Find the derivative of the given function

[chwala]

Homework Statement

See attached( I want to attempt the problem using quotient and product rule).

Relevant Equations

Differentiation

Let's see how messy it gets...

$\dfrac{dy}{dx}=\dfrac{(1-10x)(\sqrt{x^2+2})5x^4 -(x^5)(-10)(\sqrt{x^2+2})-x^5(1-10x)\frac{1}{2}(x^2+2)^{-\frac{1}{2}}2x}{[(1-10x)(\sqrt{x^2+2})]^2}$

$\dfrac{dy}{dx}=\dfrac{5x^4(1-10x)(x^2+2)+(10x^5(x^2+2))-x^6(1-10x)}{\sqrt{x^2+2}}⋅\dfrac{1}{[(1-10x)(\sqrt{x^2+2})]^2}$$\dfrac{dy}{dx}=\dfrac{5x^4(1-10x)(x^2+2)+(10x^5(x^2+2))-x^6(1-10x)}{\sqrt{x^2+2}}⋅\dfrac{1}{[(1-10x)^2(\sqrt{x^2+2})^2]}$

$\dfrac{dy}{dx}=\dfrac{5x^4(1-10x)(x^2+2)+(10x^5(x^2+2))-x^6(1-10x)}{[(1-10x)^2(\sqrt{x^2+2})^3]}$

$\dfrac{dy}{dx}=\dfrac{5x^4}{(1-10x)\sqrt{x^2+2}}+\dfrac{10x^5}{[(1-10x)^2\sqrt{x^2+2}}-\dfrac{x^6}{[(1-10x)\sqrt{x^2+2})^3]}$

Factoring out $\dfrac{1}{(1-10x)\sqrt{x^2+2}}$ will give the desired result.

Bingo!!

 

[fresh_42]

This is definitely a case for WA:
https://www.wolframalpha.com/input?i=y=x^5/((1-10x)root(x^2+2))

 

[Mark44]

Let's see how messy it gets...

$\dfrac{dy}{dx}=\dfrac{(1-10x)(\sqrt{x^2+2})5x^4 -(x^5)(-10x)(\sqrt{x^2+2})-x^5(1-10x)\frac{1}{2}(x^2+2)^{-\frac{1}{2}}2x}{[(1-10x)(\sqrt{x^2+2})]^2}$

$\dfrac{dy}{dx}=\dfrac{5x^4(1-10x)(x^2+2)+(10x^6(x^2+2))-x^6(1-10x)}{\sqrt{x^2+2}}⋅\dfrac{1}{[(1-10x)(\sqrt{x^2+2})]^2}$

$\dfrac{dy}{dx}=\dfrac{5x^4(1-10x)(x^2+2)+(10x^6(x^2+2))-x^6(1-10x)}{\sqrt{x^2+2}}⋅\dfrac{1}{[(1-10x)^2(\sqrt{x^2+2})^2]}$

checking latex a minute

That's pretty messy.
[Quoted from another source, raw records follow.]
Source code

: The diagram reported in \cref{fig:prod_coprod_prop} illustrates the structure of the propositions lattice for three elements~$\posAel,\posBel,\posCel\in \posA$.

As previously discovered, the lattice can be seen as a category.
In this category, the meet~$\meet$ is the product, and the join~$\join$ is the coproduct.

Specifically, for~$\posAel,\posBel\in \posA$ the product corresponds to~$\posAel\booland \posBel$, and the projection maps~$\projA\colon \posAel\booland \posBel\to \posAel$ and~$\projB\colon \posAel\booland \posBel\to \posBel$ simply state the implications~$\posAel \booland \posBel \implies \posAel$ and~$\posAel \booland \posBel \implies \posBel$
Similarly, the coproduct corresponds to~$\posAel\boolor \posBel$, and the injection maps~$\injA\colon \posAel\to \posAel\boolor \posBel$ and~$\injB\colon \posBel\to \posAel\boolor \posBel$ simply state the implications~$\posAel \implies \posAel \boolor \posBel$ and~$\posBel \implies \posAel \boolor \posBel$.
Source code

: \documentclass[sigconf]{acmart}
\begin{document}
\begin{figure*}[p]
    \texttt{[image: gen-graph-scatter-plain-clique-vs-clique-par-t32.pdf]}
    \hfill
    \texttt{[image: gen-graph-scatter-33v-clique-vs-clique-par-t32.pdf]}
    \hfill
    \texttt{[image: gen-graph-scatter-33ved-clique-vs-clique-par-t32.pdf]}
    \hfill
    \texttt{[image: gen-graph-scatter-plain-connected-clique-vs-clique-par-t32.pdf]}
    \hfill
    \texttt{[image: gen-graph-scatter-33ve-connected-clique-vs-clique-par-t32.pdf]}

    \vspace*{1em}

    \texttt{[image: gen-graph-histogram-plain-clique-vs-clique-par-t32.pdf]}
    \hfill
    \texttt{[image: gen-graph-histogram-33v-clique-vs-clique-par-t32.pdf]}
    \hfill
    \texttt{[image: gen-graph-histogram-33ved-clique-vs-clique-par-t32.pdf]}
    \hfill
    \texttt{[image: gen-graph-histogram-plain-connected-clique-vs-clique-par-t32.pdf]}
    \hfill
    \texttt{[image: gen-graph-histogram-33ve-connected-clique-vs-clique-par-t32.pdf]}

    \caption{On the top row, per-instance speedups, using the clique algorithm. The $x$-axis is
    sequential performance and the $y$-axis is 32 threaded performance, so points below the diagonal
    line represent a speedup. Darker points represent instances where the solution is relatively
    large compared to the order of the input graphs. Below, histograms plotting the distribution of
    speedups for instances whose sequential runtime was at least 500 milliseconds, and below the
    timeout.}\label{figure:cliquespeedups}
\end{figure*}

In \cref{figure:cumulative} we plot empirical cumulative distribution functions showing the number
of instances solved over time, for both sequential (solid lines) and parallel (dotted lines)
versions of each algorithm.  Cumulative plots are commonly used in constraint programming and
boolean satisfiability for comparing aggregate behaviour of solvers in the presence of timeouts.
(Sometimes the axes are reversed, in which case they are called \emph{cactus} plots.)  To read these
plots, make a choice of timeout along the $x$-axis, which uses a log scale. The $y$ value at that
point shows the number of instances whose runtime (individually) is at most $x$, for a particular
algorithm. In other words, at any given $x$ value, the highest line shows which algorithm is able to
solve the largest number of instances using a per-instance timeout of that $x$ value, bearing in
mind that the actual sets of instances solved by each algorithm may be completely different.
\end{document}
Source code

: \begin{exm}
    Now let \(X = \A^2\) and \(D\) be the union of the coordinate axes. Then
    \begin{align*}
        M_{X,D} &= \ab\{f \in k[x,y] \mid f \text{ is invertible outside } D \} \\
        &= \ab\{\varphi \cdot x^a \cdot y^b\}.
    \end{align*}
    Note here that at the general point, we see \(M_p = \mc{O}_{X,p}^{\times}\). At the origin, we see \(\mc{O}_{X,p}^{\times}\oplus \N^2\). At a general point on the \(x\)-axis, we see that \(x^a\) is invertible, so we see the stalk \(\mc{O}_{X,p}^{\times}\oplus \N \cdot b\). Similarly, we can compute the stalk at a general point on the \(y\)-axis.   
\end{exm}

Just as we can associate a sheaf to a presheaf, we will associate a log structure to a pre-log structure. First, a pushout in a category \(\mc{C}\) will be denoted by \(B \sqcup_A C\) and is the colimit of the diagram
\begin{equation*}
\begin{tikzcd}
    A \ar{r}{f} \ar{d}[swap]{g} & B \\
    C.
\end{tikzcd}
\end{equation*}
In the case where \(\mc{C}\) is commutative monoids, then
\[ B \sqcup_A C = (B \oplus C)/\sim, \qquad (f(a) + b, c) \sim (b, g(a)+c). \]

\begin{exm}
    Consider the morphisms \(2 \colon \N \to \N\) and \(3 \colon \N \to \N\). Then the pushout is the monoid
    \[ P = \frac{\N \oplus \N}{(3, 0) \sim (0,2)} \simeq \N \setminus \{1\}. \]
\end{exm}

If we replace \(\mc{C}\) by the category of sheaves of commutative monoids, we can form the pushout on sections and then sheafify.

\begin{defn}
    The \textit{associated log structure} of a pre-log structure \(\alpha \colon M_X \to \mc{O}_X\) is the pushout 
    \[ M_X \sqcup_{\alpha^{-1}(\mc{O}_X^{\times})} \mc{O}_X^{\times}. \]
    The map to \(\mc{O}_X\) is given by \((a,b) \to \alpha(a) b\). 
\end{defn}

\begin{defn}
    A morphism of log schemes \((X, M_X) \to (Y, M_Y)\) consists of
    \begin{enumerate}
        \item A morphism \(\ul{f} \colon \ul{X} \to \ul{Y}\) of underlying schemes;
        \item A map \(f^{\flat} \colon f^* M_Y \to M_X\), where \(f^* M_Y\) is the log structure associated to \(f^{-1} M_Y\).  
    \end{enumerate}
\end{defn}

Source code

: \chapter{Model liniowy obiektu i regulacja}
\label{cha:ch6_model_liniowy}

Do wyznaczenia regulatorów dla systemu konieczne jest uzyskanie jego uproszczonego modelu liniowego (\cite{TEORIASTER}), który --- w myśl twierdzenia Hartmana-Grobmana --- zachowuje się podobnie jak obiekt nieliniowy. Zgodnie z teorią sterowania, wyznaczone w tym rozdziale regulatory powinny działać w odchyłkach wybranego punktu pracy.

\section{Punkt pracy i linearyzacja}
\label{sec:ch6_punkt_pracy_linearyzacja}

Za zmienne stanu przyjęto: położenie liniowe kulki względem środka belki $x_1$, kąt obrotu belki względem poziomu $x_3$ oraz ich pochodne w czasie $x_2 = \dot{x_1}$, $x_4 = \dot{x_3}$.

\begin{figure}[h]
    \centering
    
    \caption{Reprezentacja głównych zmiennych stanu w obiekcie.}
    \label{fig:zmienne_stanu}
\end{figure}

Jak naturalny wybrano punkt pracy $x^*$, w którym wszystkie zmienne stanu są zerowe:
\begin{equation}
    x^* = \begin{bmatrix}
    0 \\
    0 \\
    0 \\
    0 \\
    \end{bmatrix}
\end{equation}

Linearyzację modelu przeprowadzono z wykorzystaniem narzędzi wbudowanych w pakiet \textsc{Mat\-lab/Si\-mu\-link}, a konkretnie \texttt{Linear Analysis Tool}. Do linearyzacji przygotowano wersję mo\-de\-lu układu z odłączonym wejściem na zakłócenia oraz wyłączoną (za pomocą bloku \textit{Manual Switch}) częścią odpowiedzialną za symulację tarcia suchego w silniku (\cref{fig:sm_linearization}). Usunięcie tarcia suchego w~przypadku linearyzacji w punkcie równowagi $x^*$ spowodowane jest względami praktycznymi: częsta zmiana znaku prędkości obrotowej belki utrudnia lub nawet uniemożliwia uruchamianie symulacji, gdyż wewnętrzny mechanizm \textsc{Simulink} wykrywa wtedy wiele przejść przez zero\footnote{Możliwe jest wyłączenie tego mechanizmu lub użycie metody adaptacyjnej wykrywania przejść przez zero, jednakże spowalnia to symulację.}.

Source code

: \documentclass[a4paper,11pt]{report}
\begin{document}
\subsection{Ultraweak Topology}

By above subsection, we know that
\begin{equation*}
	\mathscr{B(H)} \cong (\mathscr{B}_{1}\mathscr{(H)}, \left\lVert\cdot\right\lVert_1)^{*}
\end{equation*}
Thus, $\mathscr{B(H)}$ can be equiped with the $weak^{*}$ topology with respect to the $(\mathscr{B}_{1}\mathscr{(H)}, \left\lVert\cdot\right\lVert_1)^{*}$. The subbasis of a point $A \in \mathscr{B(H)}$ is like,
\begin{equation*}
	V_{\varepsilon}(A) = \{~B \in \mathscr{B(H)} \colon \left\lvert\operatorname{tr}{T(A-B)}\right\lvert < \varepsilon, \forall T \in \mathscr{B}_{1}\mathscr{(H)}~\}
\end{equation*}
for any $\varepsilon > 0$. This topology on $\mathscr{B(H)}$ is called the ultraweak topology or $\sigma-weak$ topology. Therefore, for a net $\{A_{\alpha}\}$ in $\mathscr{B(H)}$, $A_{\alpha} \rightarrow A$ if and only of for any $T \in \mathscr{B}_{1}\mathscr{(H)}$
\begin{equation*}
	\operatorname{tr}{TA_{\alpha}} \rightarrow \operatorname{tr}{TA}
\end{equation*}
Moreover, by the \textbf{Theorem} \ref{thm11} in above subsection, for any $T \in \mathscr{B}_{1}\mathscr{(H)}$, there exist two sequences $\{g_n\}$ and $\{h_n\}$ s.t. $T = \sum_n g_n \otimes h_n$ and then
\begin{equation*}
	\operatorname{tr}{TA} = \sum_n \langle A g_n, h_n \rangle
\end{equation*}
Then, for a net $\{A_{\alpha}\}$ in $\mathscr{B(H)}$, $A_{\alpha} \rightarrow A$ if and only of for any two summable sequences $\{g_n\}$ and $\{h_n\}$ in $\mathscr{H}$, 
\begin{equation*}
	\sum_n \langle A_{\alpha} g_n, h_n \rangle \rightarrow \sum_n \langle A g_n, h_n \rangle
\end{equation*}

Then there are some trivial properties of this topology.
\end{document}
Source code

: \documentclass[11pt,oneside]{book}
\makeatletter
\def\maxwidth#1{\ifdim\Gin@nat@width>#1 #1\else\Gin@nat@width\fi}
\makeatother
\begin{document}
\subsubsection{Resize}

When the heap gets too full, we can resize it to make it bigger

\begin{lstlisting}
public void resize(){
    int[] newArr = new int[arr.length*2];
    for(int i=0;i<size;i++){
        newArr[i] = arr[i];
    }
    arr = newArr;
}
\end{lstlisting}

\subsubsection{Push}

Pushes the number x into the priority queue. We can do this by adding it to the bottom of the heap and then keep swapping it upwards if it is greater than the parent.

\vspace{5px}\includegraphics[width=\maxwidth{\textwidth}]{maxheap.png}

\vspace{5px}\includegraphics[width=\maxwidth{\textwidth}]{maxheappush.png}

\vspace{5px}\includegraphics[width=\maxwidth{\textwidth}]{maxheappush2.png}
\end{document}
The logarithmic differentiation that was recommended seems to be a lot simpler.

 

[chwala]

That's pretty messy. The logarithmic differentiation that was recommended seems to be a lot simpler.

True...just a little exercise for the brain...

 

[pasmith]

I'd just like to note that, in the proposed solution by taking logs before differentiating, one should first simplify $\ln(x^5) = 5 \ln x$ and $\ln(\sqrt{x^2 + 2}) = \frac12\ln(x^2 + 2)$ before taking the derivative, thereby saving an application of the chain rule.